◆ **EXTRACTED RECORDS**:
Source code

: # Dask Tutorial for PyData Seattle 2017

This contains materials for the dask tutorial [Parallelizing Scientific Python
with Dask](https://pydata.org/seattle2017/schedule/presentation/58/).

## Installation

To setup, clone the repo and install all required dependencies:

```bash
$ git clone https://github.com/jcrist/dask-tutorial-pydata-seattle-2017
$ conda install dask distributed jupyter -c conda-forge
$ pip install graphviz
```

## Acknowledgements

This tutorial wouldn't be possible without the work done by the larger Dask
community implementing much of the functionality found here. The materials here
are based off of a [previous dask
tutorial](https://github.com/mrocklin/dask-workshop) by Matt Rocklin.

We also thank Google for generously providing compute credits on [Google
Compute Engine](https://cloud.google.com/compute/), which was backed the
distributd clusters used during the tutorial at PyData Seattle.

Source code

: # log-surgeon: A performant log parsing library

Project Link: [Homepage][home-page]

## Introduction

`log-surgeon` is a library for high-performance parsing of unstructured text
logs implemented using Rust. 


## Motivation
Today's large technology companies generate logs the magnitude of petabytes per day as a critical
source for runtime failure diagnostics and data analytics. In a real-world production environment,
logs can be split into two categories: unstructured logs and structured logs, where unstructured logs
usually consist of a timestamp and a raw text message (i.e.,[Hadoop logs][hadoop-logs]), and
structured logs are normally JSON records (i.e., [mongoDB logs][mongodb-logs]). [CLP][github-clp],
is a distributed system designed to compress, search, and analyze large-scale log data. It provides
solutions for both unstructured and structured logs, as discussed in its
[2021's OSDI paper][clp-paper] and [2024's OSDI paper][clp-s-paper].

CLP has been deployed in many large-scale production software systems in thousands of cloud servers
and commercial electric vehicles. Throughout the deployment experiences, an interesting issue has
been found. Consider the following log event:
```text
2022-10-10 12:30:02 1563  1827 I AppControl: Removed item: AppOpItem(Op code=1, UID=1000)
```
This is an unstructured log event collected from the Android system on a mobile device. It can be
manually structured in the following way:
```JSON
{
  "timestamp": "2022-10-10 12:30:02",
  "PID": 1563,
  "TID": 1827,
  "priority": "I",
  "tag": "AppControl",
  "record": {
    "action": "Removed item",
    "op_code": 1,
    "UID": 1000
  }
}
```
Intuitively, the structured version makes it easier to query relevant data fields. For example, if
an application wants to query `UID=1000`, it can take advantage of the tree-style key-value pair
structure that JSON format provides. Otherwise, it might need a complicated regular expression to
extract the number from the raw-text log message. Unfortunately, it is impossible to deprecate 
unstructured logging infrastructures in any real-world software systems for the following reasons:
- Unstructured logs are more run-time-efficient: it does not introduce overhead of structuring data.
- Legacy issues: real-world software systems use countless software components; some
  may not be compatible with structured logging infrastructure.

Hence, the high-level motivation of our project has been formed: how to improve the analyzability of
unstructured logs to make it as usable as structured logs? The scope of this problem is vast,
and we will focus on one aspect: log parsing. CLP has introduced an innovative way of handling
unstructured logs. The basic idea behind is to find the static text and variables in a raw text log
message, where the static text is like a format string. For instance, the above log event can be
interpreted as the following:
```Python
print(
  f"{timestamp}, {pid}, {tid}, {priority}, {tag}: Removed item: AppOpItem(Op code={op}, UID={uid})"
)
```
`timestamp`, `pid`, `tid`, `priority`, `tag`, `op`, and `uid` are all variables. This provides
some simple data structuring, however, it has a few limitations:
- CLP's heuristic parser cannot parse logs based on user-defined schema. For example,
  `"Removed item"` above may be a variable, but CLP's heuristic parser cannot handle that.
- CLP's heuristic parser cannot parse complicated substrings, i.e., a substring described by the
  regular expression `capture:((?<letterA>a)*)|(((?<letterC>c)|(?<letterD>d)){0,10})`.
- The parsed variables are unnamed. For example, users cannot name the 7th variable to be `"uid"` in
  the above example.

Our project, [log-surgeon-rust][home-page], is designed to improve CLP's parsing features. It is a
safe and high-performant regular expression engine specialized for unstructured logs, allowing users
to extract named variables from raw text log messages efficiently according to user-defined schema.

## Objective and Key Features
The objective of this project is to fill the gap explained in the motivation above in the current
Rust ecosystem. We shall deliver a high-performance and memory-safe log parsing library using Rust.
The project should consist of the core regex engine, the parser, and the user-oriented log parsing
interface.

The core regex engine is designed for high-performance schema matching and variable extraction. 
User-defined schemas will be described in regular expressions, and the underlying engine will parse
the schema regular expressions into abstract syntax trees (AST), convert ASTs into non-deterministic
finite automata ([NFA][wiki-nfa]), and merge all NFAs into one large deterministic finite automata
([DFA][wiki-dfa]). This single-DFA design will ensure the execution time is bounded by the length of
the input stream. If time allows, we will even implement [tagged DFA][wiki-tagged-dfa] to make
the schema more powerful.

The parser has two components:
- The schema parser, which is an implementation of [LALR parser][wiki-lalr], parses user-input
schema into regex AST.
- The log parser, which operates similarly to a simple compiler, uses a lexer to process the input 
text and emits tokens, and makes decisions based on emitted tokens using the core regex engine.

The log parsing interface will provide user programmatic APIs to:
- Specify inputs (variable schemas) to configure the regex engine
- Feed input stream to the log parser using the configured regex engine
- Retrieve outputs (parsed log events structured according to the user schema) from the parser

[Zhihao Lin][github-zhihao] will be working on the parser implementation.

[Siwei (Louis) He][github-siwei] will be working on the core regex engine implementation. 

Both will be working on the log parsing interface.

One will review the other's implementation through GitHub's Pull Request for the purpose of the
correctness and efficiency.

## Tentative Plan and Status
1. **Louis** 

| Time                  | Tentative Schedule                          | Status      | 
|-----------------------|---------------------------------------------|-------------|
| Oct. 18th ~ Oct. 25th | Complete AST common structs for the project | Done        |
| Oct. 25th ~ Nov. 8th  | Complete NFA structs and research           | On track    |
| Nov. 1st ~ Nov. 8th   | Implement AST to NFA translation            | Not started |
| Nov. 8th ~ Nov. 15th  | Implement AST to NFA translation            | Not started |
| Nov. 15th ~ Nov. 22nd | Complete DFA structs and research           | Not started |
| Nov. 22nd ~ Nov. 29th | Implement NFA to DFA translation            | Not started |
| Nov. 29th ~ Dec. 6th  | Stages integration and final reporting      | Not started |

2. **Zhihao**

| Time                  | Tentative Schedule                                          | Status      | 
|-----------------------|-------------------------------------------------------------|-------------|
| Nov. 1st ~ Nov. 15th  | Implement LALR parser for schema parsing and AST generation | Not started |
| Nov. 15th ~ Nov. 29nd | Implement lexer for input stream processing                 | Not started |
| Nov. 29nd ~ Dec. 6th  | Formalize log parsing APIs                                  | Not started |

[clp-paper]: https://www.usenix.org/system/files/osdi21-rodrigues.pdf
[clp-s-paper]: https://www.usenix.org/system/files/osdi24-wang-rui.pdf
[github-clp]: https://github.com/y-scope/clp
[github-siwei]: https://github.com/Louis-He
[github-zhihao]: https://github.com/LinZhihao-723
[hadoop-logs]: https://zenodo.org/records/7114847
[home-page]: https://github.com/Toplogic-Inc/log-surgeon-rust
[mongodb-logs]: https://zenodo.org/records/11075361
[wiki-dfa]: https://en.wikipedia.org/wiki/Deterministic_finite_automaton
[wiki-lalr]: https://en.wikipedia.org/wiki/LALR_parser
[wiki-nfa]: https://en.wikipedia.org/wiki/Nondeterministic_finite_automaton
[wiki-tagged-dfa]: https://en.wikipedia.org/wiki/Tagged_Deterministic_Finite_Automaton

◆ **WHAT THIS TASK INVOLVES**:
Set apart and copy each line of the records that holds the word "wikipedia".

◆ **WRITTEN RESPONSE**:
[wiki-dfa]: https://en.wikipedia.org/wiki/Deterministic_finite_automaton
[wiki-lalr]: https://en.wikipedia.org/wiki/LALR_parser
[wiki-nfa]: https://en.wikipedia.org/wiki/Nondeterministic_finite_automaton
[wiki-tagged-dfa]: https://en.wikipedia.org/wiki/Tagged_Deterministic_Finite_Automaton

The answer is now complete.